Monitor your LLM application

After you deploy your LLM application to production, use RagMetrics to monitor how your LLM pipeline is responding to your users:

Step 1: Log traces

First, add two lines to your Python code to log traces to RagMetrics: Getting Started: Log a trace (see API documentation)

Step 2: Create a review queue

In RagMetrics, a review queue is used for evaluating incoming traces both manually (human review) and automatically by LLM judges (online evaluation).

Review Queues, Empty

Navigate to “Reviews”
Click “Create Queue”
Fill out the form. Here are the key fields:
- Condition: A search string. Incoming traces that include this string in either the input, output or metadata will be included in this review queue.
- Criteria: Traces included in this queue will be evaluated according to the criteria you select here.
- Judge Model: The LLM that will judge the traces.
- Dataset: For any trace in the queue, you can fix the actual output to the expected output and store it in a dataset. This dataset can then be used as a regression test, to evaluate your pipeline as you add new features.
Click “Save”

Step 3: Review a trace

Now that you have created a review queue, all traces that match the condition will be reviewed automatically, according to the criteria you selected. Let’s watch the queue in action:

Log a new trace that matches the search condition.
Click on the queue. You should now see the trace there.
Click on the trace

Trace in Review Queue

This is the trace review panel. Human and automatic reviews are shown in the “Scores” panel. The trace is shown in the “Input” and “Output” panels below.
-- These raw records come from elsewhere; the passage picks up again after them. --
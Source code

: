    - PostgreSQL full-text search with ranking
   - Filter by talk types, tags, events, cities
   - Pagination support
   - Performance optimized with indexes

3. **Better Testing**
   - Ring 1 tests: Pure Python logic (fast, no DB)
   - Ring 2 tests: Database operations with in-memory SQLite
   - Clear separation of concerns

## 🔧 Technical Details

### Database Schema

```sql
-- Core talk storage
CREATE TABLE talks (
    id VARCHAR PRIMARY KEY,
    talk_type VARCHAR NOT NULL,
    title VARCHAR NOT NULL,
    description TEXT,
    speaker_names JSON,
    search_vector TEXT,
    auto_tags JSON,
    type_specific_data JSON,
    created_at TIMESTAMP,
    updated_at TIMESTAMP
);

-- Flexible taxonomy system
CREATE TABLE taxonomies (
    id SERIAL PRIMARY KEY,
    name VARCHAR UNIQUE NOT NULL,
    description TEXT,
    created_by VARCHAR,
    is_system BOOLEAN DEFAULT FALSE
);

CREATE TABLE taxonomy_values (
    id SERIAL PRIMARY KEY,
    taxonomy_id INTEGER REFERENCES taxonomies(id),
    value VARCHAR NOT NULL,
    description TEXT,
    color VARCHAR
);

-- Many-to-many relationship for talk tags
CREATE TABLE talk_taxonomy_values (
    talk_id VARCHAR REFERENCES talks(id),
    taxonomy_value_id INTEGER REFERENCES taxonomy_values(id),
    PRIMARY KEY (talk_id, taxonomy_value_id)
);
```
As soon as the trace is logged, it will be automatically evaluated according to the criteria selected in the review queue. If the trace matches more than one queue, all criteria from all queues will be applied. Automated reviews can take a few minutes to complete. As soon as they are complete, the scores will be shown in the “Scores” panel.

Click “Review” to add a (human) review to the trace.

Human Review

You can review the trace overall (pass/fail) or give feedback on one of automated scores. This feedback to the LLM judge can improve automated judgement over time.
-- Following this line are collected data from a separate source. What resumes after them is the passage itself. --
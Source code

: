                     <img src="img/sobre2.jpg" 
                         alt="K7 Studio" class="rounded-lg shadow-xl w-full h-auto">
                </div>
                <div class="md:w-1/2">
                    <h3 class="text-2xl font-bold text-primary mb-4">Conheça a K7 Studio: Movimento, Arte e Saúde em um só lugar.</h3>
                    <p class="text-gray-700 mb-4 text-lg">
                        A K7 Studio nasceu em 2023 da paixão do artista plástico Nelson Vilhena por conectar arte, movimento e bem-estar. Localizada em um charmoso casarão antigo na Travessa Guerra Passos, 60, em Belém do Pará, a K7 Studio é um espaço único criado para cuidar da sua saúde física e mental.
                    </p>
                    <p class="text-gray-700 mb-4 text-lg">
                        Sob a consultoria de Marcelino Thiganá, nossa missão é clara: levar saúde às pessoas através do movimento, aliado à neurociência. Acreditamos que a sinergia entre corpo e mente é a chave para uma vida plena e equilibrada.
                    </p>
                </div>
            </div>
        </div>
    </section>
Step 3: Set Expected Output

On the trace review page, click “Expected Output” to fix the output to the expected output and store it in a dataset. This dataset can then be used as a regression test, to evaluate your pipeline as you add new features. The dataset selector is on the bottom left of the expected output modal. It defaults to the dataset you selected when you created the review queue.

Expected Output

Note: You will be able to edit the expected output further on the dataset page.

Fix hallucinations

RagMetrics can help you discover and fix hallucinations in your LLM application. We define hallucinations as inconsistencies between the input and output. This feature works best for data extraction and parsing use cases, where the output is generated by parsing the input. To use this feature:

Create a review queue
In the criteria section, expand “Generation Criteria”
Select “Hallucination Detector”
For the Judge Model, we recommend a large reasoning model, such as OpenAI’s o3-mini or DeepSeek’s deepseek-reasoner (make sure you have configured your OpenAI or DeepSeek key in the “Keys” section)
Save the review queue
Log a trace to the queue

The hallucination detector shows a list of possible hallucinations. Click on a hallucinations to relevant highlights from the input and output. Here’s an example:

Hallucination Detector

In this case, we can click “Expected Output” and fix the result from 7,056,652 to 7,006,652. We can then store this in the “multiplication” dataset which can be used to test whether our LLM app is good at multiplication.